The researchers found that for every 1000 people taking statins, the treatment may cause 11 cases of muscle pain or weakness per year.
Therefore, the known benefits of statin therapy in preventing cardiovascular disease, including heart attacks and strokes, are likely to outweigh the slightly increased risk of muscle-related side effects.
Dr. Tharusha Gunawardena, a cardiologist, not involved in this research, agrees. “Acknowledging the media phenomenon of a clear negative association made between statins and muscle aches, this is an important meta-analysis to show that muscle aches in themselves are a relatively unlikely direct side effect due to statins when compared with a placebo,” Dr. Gunawardena said.
“This is an important finding in challenging a more prevailing narrative that muscle aches are a common side effect and often a considerable barrier to patient confidence in an otherwise important and safe medication,” he explained.
Dr. Reith, who noted that healthcare professionals should consider these findings when considering a patient’s treatment, told MNT that “if people develop muscle symptoms whilst taking statin therapy, the statin should not be assumed to be the cause. In fact, if someone develops muscle symptoms whilst on a statin, we now know that most of the time (>90%) the statin will not be the likely cause.”
“It is important to remember that statins only work to prevent cardiovascular diseases such as heart attacks or strokes of the type whereby a blood vessel in the brain becomes blocked whilst they are taken, and the longer the treatment continues, the more these benefits build,” Dr. Reith highlighted.

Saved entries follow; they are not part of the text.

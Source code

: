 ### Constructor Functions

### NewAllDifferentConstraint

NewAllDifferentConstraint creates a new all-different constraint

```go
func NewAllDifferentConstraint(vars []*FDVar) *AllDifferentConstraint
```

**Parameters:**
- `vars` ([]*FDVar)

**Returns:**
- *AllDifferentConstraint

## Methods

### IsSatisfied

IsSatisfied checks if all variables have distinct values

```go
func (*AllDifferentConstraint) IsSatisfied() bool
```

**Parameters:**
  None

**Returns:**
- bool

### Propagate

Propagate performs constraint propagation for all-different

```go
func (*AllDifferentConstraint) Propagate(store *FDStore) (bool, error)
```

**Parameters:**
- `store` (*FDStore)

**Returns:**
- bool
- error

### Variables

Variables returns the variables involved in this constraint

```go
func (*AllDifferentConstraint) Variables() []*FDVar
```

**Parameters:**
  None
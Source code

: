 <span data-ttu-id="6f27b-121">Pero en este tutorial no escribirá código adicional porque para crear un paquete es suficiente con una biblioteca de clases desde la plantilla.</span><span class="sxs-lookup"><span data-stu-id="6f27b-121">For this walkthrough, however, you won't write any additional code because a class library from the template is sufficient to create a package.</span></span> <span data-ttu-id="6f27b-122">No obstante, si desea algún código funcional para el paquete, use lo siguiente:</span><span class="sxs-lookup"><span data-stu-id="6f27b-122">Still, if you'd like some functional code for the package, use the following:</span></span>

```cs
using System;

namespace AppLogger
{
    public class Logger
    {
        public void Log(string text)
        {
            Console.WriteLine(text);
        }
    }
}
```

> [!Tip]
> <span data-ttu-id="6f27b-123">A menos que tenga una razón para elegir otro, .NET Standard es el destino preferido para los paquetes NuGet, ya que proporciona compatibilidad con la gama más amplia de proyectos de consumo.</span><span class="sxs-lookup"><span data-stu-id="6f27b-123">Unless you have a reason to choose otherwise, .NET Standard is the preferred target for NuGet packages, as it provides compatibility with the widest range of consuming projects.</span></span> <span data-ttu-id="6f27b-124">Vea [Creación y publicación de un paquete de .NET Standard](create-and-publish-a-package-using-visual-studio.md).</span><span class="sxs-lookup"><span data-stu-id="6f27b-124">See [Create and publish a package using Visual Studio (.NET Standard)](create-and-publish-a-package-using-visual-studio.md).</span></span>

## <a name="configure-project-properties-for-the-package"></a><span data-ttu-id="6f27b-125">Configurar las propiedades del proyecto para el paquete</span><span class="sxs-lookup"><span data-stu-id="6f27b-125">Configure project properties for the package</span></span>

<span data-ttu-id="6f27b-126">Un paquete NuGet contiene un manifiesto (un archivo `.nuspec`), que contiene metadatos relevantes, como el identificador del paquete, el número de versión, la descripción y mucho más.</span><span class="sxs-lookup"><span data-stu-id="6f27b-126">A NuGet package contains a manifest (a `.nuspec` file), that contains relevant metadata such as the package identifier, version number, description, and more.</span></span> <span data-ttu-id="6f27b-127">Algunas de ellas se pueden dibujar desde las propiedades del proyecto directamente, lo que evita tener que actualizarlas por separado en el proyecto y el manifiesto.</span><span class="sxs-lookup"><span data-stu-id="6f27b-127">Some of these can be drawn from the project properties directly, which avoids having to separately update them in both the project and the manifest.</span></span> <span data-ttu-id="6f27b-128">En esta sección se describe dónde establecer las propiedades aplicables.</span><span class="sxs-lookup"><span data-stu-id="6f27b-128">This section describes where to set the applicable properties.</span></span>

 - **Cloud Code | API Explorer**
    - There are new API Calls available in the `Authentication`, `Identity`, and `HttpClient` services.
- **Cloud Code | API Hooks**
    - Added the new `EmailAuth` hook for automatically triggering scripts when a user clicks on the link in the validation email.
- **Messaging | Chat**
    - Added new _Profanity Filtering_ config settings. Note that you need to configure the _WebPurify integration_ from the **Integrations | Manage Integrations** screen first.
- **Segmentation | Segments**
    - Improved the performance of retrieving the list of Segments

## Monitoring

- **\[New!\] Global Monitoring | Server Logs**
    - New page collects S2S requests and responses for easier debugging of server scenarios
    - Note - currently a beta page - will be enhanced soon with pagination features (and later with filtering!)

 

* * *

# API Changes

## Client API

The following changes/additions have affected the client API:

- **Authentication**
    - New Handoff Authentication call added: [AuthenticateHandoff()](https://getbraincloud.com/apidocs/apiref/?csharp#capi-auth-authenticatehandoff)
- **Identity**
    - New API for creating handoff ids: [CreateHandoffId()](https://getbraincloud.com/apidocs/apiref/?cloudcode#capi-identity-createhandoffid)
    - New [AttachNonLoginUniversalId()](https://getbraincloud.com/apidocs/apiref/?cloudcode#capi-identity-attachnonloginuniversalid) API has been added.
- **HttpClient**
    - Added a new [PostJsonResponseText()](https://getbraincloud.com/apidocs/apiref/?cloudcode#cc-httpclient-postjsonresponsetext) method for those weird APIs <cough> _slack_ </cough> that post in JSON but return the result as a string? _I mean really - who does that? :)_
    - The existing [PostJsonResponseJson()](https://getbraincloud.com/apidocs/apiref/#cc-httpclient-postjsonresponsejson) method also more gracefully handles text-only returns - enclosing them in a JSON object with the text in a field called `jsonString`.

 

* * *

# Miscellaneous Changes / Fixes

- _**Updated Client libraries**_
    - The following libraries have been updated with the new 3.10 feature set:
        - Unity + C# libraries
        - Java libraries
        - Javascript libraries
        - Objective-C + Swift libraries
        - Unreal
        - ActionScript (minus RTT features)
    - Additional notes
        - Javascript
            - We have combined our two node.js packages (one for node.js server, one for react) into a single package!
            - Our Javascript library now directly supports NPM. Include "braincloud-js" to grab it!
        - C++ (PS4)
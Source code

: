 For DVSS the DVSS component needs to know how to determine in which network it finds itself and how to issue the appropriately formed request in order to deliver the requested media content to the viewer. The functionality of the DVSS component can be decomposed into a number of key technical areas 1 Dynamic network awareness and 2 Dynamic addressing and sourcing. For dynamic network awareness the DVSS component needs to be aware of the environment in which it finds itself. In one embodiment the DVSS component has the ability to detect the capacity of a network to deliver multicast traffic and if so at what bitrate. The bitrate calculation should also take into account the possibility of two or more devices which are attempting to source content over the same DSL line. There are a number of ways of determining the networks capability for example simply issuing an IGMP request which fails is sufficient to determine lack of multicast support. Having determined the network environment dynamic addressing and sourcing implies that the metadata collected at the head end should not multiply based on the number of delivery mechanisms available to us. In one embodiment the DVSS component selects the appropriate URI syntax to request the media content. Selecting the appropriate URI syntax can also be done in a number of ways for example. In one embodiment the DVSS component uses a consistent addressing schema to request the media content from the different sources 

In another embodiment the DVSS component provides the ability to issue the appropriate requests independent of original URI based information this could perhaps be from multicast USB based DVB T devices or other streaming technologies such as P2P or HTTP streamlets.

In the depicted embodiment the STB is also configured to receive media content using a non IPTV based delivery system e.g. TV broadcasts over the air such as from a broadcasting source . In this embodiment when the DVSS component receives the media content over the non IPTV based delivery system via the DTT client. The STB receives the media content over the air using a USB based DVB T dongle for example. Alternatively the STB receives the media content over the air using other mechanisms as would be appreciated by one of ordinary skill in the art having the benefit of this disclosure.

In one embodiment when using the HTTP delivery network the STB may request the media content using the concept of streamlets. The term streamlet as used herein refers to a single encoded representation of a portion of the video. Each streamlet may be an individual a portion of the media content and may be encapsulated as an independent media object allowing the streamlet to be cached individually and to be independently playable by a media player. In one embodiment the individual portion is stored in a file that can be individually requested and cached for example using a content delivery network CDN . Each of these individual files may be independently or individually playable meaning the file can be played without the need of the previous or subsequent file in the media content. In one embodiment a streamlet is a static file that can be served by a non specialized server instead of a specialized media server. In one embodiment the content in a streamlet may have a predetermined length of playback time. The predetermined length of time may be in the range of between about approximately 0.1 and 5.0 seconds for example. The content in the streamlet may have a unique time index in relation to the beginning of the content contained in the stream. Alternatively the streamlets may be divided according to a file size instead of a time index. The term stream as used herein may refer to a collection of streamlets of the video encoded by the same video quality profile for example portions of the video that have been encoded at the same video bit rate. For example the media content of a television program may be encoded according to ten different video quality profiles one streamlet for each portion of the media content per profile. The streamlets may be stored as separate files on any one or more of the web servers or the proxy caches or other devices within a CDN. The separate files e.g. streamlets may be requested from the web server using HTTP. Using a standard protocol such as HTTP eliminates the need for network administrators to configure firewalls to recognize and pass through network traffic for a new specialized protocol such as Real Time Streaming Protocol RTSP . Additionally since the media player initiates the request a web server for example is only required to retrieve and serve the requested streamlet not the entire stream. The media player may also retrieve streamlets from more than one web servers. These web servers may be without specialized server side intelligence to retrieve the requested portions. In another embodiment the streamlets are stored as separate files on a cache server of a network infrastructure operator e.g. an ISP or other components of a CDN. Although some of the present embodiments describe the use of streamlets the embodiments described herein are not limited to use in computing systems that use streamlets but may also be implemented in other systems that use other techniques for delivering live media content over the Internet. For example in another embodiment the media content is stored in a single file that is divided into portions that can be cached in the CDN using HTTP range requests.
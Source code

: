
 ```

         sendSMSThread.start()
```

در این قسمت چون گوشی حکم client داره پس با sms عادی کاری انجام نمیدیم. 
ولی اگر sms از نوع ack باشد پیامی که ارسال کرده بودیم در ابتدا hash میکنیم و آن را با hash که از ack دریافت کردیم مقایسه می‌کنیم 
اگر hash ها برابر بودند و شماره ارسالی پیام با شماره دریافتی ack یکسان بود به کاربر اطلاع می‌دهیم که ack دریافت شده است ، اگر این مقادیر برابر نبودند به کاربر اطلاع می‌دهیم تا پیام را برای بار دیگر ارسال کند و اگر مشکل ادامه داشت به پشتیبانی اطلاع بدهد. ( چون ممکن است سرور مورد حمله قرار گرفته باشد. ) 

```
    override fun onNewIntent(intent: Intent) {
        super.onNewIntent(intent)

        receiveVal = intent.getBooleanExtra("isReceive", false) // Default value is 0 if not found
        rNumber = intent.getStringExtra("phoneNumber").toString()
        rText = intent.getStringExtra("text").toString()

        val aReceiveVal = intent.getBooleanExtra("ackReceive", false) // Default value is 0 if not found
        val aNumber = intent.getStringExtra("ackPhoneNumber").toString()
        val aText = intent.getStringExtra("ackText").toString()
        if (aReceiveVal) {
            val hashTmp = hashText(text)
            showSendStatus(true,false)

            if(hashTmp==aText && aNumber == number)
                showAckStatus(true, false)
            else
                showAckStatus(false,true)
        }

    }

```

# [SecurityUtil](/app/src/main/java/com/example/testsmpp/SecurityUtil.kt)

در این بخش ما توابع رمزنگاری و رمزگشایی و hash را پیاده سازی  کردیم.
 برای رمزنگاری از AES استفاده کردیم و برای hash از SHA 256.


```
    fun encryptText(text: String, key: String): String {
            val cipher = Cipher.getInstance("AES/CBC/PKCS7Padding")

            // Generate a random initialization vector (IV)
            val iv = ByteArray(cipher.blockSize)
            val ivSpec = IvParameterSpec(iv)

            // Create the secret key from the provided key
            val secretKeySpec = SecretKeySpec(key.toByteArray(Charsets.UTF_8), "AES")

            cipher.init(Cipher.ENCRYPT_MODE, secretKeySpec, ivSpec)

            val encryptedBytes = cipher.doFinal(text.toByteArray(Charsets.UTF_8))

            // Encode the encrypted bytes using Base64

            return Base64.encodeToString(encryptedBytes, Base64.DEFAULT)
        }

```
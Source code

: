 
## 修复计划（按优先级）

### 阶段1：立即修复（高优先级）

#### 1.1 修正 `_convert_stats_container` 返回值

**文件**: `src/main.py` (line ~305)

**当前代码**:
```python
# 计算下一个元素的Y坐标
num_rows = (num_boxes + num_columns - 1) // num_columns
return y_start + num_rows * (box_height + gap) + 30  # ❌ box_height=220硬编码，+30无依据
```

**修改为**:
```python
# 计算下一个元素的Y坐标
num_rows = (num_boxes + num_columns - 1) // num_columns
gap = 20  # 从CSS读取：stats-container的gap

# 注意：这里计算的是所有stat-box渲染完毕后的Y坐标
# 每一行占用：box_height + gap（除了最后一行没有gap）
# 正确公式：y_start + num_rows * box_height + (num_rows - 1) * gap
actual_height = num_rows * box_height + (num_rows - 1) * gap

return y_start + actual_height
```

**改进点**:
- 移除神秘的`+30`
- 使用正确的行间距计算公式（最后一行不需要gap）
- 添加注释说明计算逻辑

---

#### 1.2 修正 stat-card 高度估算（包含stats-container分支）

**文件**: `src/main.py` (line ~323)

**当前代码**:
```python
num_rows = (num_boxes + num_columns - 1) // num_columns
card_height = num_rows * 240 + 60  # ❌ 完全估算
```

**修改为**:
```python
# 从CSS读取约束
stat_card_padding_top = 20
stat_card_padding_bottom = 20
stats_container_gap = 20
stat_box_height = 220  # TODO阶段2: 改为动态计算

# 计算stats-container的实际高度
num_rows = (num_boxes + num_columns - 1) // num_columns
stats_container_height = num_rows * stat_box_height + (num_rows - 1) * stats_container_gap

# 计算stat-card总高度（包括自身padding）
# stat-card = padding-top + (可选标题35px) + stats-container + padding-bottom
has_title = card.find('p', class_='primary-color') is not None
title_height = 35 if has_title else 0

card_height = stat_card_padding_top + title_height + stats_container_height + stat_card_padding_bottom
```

“Therefore if someone stops taking statins they may increase their risk of these serious conditions, which can result in death or long-term disability. It is therefore important that patients talk to their doctor before stopping statin therapy,” he added.
Dr. Reith continued: “As a result of our work on statins and muscle effects we would suggest that clinical guidelines for the management of muscle pain in patients taking a statin take into account our findings, as well as information on muscle symptoms provided in statin labeling and patient information leaflets.”
“This will help doctors and patients to weigh the substantial cardiovascular benefits against the much smaller muscle risks of statins in deciding whether to start or remain on statin therapy,” she said.
These results suggest that healthcare providers should consider other possible causes of muscle-related symptoms in patients receiving statin therapy.
“For patients who report mild muscle symptoms when taking a statin, our research findings suggest that it is most likely that the symptoms are not due to the statin, and so statin therapy should continue until other potential causes have been explored,” Reith said.
“If patients are experiencing severe or unusual muscle symptoms, a simple blood test (known as creatine kinase) can be done to make sure the patient does not have a more serious, but very rare, muscle condition known as myopathy or rhabdomyolysis.”
Dr. Gunawardena agreed:
“Biochemical evidence of a rise in creatinine kinase may be useful in identifying if there is indeed muscle inflammation. Furthermore, [there should be] consideration of the role of peripheral vascular disease as another cause.”
“It would be important to consider a wider perspective of the origins of muscle aches, prior to drawing a conclusion that it is statin related,” he said.